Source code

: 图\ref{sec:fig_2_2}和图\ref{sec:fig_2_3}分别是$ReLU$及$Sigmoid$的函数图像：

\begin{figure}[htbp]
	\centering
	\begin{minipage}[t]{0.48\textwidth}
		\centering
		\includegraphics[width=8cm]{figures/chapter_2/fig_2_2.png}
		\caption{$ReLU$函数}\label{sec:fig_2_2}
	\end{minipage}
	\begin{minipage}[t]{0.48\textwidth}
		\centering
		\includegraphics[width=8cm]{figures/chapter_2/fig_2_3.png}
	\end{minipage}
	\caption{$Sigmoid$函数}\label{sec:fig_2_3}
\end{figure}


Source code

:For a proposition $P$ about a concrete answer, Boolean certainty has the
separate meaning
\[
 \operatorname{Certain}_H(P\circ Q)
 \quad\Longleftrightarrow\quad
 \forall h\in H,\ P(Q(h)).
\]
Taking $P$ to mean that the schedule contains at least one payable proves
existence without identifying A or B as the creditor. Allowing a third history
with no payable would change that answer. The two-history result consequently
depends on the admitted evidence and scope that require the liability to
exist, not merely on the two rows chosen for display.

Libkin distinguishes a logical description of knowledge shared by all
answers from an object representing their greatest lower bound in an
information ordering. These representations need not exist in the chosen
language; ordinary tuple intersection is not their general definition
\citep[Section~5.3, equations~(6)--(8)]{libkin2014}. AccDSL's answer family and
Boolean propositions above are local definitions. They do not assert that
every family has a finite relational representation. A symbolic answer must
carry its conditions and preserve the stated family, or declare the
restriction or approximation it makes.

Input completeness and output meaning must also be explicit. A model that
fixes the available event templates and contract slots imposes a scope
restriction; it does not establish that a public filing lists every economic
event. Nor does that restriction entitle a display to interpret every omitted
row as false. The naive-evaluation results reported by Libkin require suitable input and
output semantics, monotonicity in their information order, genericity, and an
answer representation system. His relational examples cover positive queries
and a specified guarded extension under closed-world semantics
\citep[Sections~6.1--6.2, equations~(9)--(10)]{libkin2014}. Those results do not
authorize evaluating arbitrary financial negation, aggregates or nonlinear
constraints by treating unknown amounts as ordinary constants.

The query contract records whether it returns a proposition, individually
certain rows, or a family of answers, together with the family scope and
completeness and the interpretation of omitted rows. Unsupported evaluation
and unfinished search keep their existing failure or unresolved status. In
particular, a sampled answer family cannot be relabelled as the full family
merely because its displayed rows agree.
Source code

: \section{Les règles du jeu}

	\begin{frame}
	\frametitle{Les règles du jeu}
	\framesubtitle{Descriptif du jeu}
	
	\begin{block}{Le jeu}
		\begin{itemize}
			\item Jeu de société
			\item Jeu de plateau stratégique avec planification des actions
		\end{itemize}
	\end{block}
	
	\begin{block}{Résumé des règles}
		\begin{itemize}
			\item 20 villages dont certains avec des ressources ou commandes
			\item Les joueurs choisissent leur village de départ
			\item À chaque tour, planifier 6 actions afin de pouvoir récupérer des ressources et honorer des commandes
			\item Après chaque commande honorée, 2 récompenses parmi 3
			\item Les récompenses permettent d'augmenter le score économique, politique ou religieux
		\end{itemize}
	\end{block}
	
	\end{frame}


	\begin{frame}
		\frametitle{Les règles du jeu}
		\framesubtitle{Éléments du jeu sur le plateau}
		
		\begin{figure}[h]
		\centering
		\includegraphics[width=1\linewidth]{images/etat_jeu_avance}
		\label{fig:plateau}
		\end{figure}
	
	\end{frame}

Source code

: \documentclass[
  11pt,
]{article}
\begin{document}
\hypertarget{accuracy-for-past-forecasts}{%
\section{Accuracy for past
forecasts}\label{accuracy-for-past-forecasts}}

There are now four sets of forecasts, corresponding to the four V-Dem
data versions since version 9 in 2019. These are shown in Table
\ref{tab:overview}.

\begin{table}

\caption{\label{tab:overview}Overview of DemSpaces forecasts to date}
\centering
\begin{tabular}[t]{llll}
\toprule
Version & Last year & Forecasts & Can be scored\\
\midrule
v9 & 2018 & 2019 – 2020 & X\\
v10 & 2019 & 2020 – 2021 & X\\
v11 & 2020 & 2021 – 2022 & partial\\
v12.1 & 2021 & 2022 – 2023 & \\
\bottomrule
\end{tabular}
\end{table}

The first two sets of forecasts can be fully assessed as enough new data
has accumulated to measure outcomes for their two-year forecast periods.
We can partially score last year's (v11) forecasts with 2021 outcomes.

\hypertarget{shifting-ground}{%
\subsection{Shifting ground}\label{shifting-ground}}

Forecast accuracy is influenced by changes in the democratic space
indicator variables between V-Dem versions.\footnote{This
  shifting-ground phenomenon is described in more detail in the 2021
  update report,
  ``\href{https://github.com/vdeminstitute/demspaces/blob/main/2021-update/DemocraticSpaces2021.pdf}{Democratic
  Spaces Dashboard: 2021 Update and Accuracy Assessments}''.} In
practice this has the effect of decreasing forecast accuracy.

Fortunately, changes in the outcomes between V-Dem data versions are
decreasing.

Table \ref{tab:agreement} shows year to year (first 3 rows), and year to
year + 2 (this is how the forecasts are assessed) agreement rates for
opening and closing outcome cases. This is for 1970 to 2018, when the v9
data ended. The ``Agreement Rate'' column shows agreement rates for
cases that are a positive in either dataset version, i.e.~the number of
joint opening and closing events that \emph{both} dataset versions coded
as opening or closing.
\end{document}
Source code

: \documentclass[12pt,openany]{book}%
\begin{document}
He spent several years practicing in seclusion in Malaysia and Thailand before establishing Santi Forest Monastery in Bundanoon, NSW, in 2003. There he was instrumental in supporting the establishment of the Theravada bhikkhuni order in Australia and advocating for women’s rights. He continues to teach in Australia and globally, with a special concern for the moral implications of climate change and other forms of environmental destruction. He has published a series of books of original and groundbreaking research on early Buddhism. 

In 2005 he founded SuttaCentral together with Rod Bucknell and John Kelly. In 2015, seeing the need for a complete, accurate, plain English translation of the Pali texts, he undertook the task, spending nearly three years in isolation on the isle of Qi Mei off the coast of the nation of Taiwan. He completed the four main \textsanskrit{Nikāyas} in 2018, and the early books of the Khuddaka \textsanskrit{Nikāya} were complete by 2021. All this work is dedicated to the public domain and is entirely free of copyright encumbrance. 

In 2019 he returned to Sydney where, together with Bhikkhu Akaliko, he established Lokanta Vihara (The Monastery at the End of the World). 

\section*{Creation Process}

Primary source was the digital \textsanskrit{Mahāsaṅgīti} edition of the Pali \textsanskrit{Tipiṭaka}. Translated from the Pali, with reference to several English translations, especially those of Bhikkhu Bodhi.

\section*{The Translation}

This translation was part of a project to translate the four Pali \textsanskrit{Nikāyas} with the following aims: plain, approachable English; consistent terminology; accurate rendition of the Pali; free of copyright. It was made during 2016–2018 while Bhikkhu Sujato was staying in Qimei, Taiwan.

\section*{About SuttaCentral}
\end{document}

--------------------------------------------------

## TRY IT
No line may be altered or left out when the data is written out.

## EXPECTED OUTPUT
Source code

: 图\ref{sec:fig_2_2}和图\ref{sec:fig_2_3}分别是$ReLU$及$Sigmoid$的函数图像：

\begin{figure}[htbp]
	\centering
	\begin{minipage}[t]{0.48\textwidth}
		\centering
		\includegraphics[width=8cm]{figures/chapter_2/fig_2_2.png}
		\caption{$ReLU$函数}\label{sec:fig_2_2}
	\end{minipage}
	\begin{minipage}[t]{0.48\textwidth}
		\centering
		\includegraphics[width=8cm]{figures/chapter_2/fig_2_3.png}
	\end{minipage}
	\caption{$Sigmoid$函数}\label{sec:fig_2_3}
\end{figure}


Source code

:For a proposition $P$ about a concrete answer, Boolean certainty has the
separate meaning
\[
 \operatorname{Certain}_H(P\circ Q)
 \quad\Longleftrightarrow\quad
 \forall h\in H,\ P(Q(h)).
\]
Taking $P$ to mean that the schedule contains at least one payable proves
existence without identifying A or B as the creditor. Allowing a third history
with no payable would change that answer. The two-history result consequently
depends on the admitted evidence and scope that require the liability to
exist, not merely on the two rows chosen for display.

Libkin distinguishes a logical description of knowledge shared by all
answers from an object representing their greatest lower bound in an
information ordering. These representations need not exist in the chosen
language; ordinary tuple intersection is not their general definition
\citep[Section~5.3, equations~(6)--(8)]{libkin2014}. AccDSL's answer family and
Boolean propositions above are local definitions. They do not assert that
every family has a finite relational representation. A symbolic answer must
carry its conditions and preserve the stated family, or declare the
restriction or approximation it makes.

Input completeness and output meaning must also be explicit. A model that
fixes the available event templates and contract slots imposes a scope
restriction; it does not establish that a public filing lists every economic
event. Nor does that restriction entitle a display to interpret every omitted
row as false. The naive-evaluation results reported by Libkin require suitable input and
output semantics, monotonicity in their information order, genericity, and an
answer representation system. His relational examples cover positive queries
and a specified guarded extension under closed-world semantics
\citep[Sections~6.1--6.2, equations~(9)--(10)]{libkin2014}. Those results do not
authorize evaluating arbitrary financial negation, aggregates or nonlinear
constraints by treating unknown amounts as ordinary constants.

The query contract records whether it returns a proposition, individually
certain rows, or a family of answers, together with the family scope and
completeness and the interpretation of omitted rows. Unsupported evaluation
and unfinished search keep their existing failure or unresolved status. In
particular, a sampled answer family cannot be relabelled as the full family
merely because its displayed rows agree.
Source code

: \section{Les règles du jeu}

	\begin{frame}
	\frametitle{Les règles du jeu}
	\framesubtitle{Descriptif du jeu}
	
	\begin{block}{Le jeu}
		\begin{itemize}
			\item Jeu de société
			\item Jeu de plateau stratégique avec planification des actions
		\end{itemize}
	\end{block}
	
	\begin{block}{Résumé des règles}
		\begin{itemize}
			\item 20 villages dont certains avec des ressources ou commandes
			\item Les joueurs choisissent leur village de départ
			\item À chaque tour, planifier 6 actions afin de pouvoir récupérer des ressources et honorer des commandes
			\item Après chaque commande honorée, 2 récompenses parmi 3
			\item Les récompenses permettent d'augmenter le score économique, politique ou religieux
		\end{itemize}
	\end{block}
	
	\end{frame}


	\begin{frame}
		\frametitle{Les règles du jeu}
		\framesubtitle{Éléments du jeu sur le plateau}
		
		\begin{figure}[h]
		\centering
		\includegraphics[width=1\linewidth]{images/etat_jeu_avance}
		\label{fig:plateau}
		\end{figure}
	
	\end{frame}

Source code

: \documentclass[
  11pt,
]{article}
\begin{document}
\hypertarget{accuracy-for-past-forecasts}{%
\section{Accuracy for past
forecasts}\label{accuracy-for-past-forecasts}}

There are now four sets of forecasts, corresponding to the four V-Dem
data versions since version 9 in 2019. These are shown in Table
\ref{tab:overview}.

\begin{table}

\caption{\label{tab:overview}Overview of DemSpaces forecasts to date}
\centering
\begin{tabular}[t]{llll}
\toprule
Version & Last year & Forecasts & Can be scored\\
\midrule
v9 & 2018 & 2019 – 2020 & X\\
v10 & 2019 & 2020 – 2021 & X\\
v11 & 2020 & 2021 – 2022 & partial\\
v12.1 & 2021 & 2022 – 2023 & \\
\bottomrule
\end{tabular}
\end{table}

The first two sets of forecasts can be fully assessed as enough new data
has accumulated to measure outcomes for their two-year forecast periods.
We can partially score last year's (v11) forecasts with 2021 outcomes.

\hypertarget{shifting-ground}{%
\subsection{Shifting ground}\label{shifting-ground}}

Forecast accuracy is influenced by changes in the democratic space
indicator variables between V-Dem versions.\footnote{This
  shifting-ground phenomenon is described in more detail in the 2021
  update report,
  ``\href{https://github.com/vdeminstitute/demspaces/blob/main/2021-update/DemocraticSpaces2021.pdf}{Democratic
  Spaces Dashboard: 2021 Update and Accuracy Assessments}''.} In
practice this has the effect of decreasing forecast accuracy.

Fortunately, changes in the outcomes between V-Dem data versions are
decreasing.

Table \ref{tab:agreement} shows year to year (first 3 rows), and year to
year + 2 (this is how the forecasts are assessed) agreement rates for
opening and closing outcome cases. This is for 1970 to 2018, when the v9
data ended. The ``Agreement Rate'' column shows agreement rates for
cases that are a positive in either dataset version, i.e.~the number of
joint opening and closing events that \emph{both} dataset versions coded
as opening or closing.
\end{document}
Source code

: \documentclass[12pt,openany]{book}%
\begin{document}
He spent several years practicing in seclusion in Malaysia and Thailand before establishing Santi Forest Monastery in Bundanoon, NSW, in 2003. There he was instrumental in supporting the establishment of the Theravada bhikkhuni order in Australia and advocating for women’s rights. He continues to teach in Australia and globally, with a special concern for the moral implications of climate change and other forms of environmental destruction. He has published a series of books of original and groundbreaking research on early Buddhism. 

In 2005 he founded SuttaCentral together with Rod Bucknell and John Kelly. In 2015, seeing the need for a complete, accurate, plain English translation of the Pali texts, he undertook the task, spending nearly three years in isolation on the isle of Qi Mei off the coast of the nation of Taiwan. He completed the four main \textsanskrit{Nikāyas} in 2018, and the early books of the Khuddaka \textsanskrit{Nikāya} were complete by 2021. All this work is dedicated to the public domain and is entirely free of copyright encumbrance. 

In 2019 he returned to Sydney where, together with Bhikkhu Akaliko, he established Lokanta Vihara (The Monastery at the End of the World). 

\section*{Creation Process}

Primary source was the digital \textsanskrit{Mahāsaṅgīti} edition of the Pali \textsanskrit{Tipiṭaka}. Translated from the Pali, with reference to several English translations, especially those of Bhikkhu Bodhi.

\section*{The Translation}

This translation was part of a project to translate the four Pali \textsanskrit{Nikāyas} with the following aims: plain, approachable English; consistent terminology; accurate rendition of the Pali; free of copyright. It was made during 2016–2018 while Bhikkhu Sujato was staying in Qimei, Taiwan.

\section*{About SuttaCentral}
\end{document}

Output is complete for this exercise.